Exercise instructions:
Select all lines holding the word "Triggers" from the entries that follow.

--- --- ---

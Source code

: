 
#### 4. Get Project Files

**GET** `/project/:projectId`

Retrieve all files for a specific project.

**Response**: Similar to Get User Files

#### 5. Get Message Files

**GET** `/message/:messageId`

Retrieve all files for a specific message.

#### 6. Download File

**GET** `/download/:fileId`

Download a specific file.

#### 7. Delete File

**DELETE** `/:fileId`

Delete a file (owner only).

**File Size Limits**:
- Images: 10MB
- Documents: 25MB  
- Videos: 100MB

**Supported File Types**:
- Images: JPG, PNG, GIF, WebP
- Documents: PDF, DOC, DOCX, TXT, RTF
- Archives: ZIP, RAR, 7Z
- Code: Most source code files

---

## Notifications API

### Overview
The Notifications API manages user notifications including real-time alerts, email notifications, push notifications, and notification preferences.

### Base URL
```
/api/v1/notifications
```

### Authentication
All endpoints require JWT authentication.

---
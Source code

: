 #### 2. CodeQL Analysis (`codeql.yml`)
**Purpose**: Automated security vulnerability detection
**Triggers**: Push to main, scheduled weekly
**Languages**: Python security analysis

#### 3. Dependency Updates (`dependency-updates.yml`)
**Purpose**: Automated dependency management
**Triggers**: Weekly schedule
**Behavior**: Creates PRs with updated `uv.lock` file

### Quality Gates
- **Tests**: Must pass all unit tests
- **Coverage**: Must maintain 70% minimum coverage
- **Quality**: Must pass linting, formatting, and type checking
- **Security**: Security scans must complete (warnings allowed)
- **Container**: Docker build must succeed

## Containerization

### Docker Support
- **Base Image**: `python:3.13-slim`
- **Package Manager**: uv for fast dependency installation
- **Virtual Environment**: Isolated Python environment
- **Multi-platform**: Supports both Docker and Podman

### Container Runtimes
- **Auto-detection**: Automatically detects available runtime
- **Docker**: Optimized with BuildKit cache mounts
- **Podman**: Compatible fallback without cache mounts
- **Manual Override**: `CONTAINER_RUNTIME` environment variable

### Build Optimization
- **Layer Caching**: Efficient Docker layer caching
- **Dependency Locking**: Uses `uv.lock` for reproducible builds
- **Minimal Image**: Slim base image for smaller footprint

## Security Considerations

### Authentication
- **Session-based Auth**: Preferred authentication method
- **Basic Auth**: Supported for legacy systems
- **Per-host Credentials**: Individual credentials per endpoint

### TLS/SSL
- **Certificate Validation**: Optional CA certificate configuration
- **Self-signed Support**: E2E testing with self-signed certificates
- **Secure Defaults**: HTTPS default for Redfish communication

--- --- ---

Response:
**Triggers**: Push to main, scheduled weekly
**Triggers**: Weekly schedule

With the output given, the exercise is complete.